● Work required:
Please repeat the records, word for word and without gaps.

-------------------------

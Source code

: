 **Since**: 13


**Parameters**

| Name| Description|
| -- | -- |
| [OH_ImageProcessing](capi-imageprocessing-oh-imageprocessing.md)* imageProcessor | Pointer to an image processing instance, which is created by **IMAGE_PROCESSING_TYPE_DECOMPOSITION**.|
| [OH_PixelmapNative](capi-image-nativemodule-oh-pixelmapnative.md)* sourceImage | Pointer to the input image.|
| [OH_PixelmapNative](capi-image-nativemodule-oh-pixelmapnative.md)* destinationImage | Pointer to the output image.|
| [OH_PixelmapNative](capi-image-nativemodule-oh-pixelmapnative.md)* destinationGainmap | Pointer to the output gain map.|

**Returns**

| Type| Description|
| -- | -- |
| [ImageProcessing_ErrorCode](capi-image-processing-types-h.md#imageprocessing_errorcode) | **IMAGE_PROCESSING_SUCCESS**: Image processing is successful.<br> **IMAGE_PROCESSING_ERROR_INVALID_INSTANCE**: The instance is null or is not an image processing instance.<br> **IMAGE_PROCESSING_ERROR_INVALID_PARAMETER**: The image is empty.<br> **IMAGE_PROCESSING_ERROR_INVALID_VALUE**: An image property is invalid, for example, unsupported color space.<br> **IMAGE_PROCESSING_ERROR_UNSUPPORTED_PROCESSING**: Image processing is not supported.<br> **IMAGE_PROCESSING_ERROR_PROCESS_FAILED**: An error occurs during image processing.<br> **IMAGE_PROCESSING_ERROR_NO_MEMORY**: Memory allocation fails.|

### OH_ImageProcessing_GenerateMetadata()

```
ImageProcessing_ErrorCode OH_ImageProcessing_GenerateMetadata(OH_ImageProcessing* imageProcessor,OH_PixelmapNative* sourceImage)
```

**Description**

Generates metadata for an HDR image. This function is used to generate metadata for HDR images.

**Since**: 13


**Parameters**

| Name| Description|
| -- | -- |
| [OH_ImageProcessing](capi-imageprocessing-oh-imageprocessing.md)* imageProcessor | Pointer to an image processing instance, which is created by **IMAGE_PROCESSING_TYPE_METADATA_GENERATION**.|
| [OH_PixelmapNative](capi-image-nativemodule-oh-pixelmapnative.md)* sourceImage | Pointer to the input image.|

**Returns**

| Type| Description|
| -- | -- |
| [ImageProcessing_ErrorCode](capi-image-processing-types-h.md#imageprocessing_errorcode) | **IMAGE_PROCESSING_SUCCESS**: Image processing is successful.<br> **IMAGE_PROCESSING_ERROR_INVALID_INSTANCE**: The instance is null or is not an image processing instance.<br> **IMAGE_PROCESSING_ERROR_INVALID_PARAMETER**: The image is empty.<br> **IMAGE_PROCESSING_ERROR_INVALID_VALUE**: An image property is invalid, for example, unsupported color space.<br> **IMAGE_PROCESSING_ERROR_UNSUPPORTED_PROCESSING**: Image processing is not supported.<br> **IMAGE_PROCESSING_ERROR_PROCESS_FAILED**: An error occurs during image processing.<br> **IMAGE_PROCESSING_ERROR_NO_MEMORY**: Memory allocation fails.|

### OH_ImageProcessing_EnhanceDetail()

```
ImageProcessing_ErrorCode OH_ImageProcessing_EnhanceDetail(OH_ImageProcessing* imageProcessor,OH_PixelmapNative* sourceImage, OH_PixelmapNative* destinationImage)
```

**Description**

-------------------------

● Response to the exercise:
Source code

: **Since**: 13


**Parameters**

| Name| Description|
| -- | -- |
| [OH_ImageProcessing](capi-imageprocessing-oh-imageprocessing.md)* imageProcessor | Pointer to an image processing instance, which is created by **IMAGE_PROCESSING_TYPE_DECOMPOSITION**.|
| [OH_PixelmapNative](capi-image-nativemodule-oh-pixelmapnative.md)* sourceImage | Pointer to the input image.|
| [OH_PixelmapNative](capi-image-nativemodule-oh-pixelmapnative.md)* destinationImage | Pointer to the output image.|
| [OH_PixelmapNative](capi-image-nativemodule-oh-pixelmapnative.md)* destinationGainmap | Pointer to the output gain map.|

**Returns**

| Type| Description|
| -- | -- |
| [ImageProcessing_ErrorCode](capi-image-processing-types-h.md#imageprocessing_errorcode) | **IMAGE_PROCESSING_SUCCESS**: Image processing is successful.<br> **IMAGE_PROCESSING_ERROR_INVALID_INSTANCE**: The instance is null or is not an image processing instance.<br> **IMAGE_PROCESSING_ERROR_INVALID_PARAMETER**: The image is empty.<br> **IMAGE_PROCESSING_ERROR_INVALID_VALUE**: An image property is invalid, for example, unsupported color space.<br> **IMAGE_PROCESSING_ERROR_UNSUPPORTED_PROCESSING**: Image processing is not supported.<br> **IMAGE_PROCESSING_ERROR_PROCESS_FAILED**: An error occurs during image processing.<br> **IMAGE_PROCESSING_ERROR_NO_MEMORY**: Memory allocation fails.|

### OH_ImageProcessing_GenerateMetadata()

```
ImageProcessing_ErrorCode OH_ImageProcessing_GenerateMetadata(OH_ImageProcessing* imageProcessor,OH_PixelmapNative* sourceImage)
```

**Description**

Generates metadata for an HDR image. This function is used to generate metadata for HDR images.

**Since**: 13


**Parameters**

| Name| Description|
| -- | -- |
| [OH_ImageProcessing](capi-imageprocessing-oh-imageprocessing.md)* imageProcessor | Pointer to an image processing instance, which is created by **IMAGE_PROCESSING_TYPE_METADATA_GENERATION**.|
| [OH_PixelmapNative](capi-image-nativemodule-oh-pixelmapnative.md)* sourceImage | Pointer to the input image.|

**Returns**

| Type| Description|
| -- | -- |
| [ImageProcessing_ErrorCode](capi-image-processing-types-h.md#imageprocessing_errorcode) | **IMAGE_PROCESSING_SUCCESS**: Image processing is successful.<br> **IMAGE_PROCESSING_ERROR_INVALID_INSTANCE**: The instance is null or is not an image processing instance.<br> **IMAGE_PROCESSING_ERROR_INVALID_PARAMETER**: The image is empty.<br> **IMAGE_PROCESSING_ERROR_INVALID_VALUE**: An image property is invalid, for example, unsupported color space.<br> **IMAGE_PROCESSING_ERROR_UNSUPPORTED_PROCESSING**: Image processing is not supported.<br> **IMAGE_PROCESSING_ERROR_PROCESS_FAILED**: An error occurs during image processing.<br> **IMAGE_PROCESSING_ERROR_NO_MEMORY**: Memory allocation fails.|

### OH_ImageProcessing_EnhanceDetail()

```
ImageProcessing_ErrorCode OH_ImageProcessing_EnhanceDetail(OH_ImageProcessing* imageProcessor,OH_PixelmapNative* sourceImage, OH_PixelmapNative* destinationImage)
```

**Description**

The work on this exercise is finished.